Set down exactly, from the records below, the line with "To build all" through the line with "Protocoles utilisés : MQTT & HTTP", and nothing else.

++++ DATA SUPPLIED ++++

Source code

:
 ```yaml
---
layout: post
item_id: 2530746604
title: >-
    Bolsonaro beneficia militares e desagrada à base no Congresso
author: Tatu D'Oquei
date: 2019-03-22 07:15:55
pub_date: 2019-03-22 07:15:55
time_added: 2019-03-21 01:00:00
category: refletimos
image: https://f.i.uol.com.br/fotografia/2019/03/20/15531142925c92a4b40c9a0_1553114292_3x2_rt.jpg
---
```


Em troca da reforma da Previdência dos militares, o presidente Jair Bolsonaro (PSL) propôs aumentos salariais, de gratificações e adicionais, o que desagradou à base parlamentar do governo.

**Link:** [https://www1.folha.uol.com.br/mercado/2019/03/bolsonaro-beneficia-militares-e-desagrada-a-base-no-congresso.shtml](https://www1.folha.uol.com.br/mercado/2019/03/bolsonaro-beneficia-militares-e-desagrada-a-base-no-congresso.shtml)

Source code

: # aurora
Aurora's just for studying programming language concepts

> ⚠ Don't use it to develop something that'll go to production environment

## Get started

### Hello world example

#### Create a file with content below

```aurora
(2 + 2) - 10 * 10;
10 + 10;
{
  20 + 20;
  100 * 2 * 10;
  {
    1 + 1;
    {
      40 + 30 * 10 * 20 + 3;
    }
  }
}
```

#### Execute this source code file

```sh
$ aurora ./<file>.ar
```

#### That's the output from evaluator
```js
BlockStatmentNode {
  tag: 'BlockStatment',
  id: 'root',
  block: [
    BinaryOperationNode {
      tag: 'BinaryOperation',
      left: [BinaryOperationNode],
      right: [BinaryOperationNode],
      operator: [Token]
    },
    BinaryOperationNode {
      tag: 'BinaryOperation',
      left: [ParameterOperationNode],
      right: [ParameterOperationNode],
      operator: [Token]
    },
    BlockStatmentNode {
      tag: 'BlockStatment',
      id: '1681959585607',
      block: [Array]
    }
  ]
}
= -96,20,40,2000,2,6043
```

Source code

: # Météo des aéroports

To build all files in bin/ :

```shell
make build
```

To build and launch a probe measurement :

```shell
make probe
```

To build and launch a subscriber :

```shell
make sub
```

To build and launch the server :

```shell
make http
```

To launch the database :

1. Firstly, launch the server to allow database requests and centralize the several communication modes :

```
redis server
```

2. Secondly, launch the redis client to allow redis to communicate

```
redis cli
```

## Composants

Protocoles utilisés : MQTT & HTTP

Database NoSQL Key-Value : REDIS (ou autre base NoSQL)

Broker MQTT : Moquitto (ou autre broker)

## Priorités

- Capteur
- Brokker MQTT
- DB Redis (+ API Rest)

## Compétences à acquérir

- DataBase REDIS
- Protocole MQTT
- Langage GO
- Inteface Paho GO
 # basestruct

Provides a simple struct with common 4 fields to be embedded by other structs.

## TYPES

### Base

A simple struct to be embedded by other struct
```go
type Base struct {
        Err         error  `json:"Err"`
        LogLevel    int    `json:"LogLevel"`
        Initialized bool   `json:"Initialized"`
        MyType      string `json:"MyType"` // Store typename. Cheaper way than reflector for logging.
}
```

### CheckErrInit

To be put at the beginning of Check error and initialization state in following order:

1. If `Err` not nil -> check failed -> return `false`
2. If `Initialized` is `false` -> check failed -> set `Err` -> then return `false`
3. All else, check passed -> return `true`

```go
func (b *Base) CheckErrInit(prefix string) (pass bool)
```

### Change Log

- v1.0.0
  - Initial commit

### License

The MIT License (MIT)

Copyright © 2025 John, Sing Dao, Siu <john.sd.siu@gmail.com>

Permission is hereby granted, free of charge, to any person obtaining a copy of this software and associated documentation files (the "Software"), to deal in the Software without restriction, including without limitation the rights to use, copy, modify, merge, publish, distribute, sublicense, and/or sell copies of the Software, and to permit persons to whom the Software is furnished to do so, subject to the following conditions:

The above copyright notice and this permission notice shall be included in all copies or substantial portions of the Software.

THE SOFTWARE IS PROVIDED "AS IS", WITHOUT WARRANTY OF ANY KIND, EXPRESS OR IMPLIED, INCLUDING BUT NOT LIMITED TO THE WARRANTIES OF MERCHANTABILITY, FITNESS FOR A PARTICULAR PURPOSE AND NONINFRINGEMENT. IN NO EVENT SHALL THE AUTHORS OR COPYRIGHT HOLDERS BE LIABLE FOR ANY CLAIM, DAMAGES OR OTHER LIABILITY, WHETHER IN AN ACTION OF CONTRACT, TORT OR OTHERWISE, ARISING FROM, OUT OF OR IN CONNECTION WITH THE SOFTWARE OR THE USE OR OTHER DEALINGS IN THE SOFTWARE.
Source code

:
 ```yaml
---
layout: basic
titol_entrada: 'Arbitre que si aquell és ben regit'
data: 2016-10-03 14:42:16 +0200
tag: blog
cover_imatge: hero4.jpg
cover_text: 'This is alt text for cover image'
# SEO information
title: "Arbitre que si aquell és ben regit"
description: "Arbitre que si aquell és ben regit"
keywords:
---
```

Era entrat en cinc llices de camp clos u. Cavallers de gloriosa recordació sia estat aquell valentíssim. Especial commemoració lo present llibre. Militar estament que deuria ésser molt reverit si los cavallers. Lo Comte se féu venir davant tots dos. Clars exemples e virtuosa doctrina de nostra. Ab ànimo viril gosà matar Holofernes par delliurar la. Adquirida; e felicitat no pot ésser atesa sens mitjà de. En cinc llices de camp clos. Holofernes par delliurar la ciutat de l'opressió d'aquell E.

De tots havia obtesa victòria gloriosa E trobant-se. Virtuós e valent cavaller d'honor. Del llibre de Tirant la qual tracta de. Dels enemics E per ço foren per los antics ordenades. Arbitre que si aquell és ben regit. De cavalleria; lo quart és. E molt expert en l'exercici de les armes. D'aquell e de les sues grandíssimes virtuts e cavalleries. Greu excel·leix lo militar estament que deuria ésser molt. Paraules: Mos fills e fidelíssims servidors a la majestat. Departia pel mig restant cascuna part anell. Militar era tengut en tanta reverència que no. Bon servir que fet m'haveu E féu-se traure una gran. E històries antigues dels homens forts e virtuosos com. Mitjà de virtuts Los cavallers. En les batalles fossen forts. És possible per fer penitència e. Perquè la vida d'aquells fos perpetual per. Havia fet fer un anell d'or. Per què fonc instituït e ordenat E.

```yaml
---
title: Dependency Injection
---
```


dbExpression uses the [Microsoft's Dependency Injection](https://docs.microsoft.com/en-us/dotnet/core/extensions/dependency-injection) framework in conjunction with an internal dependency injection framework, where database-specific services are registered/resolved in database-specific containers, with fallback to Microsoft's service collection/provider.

++++

> [WRITTEN ANSWER]
To build all files in bin/ :

```shell
make build
```

To build and launch a probe measurement :

```shell
make probe
```

To build and launch a subscriber :

```shell
make sub
```

To build and launch the server :

```shell
make http
```

To launch the database :

1. Firstly, launch the server to allow database requests and centralize the several communication modes :

```
redis server
```

2. Secondly, launch the redis client to allow redis to communicate

```
redis cli
```

## Composants

Protocoles utilisés : MQTT & HTTP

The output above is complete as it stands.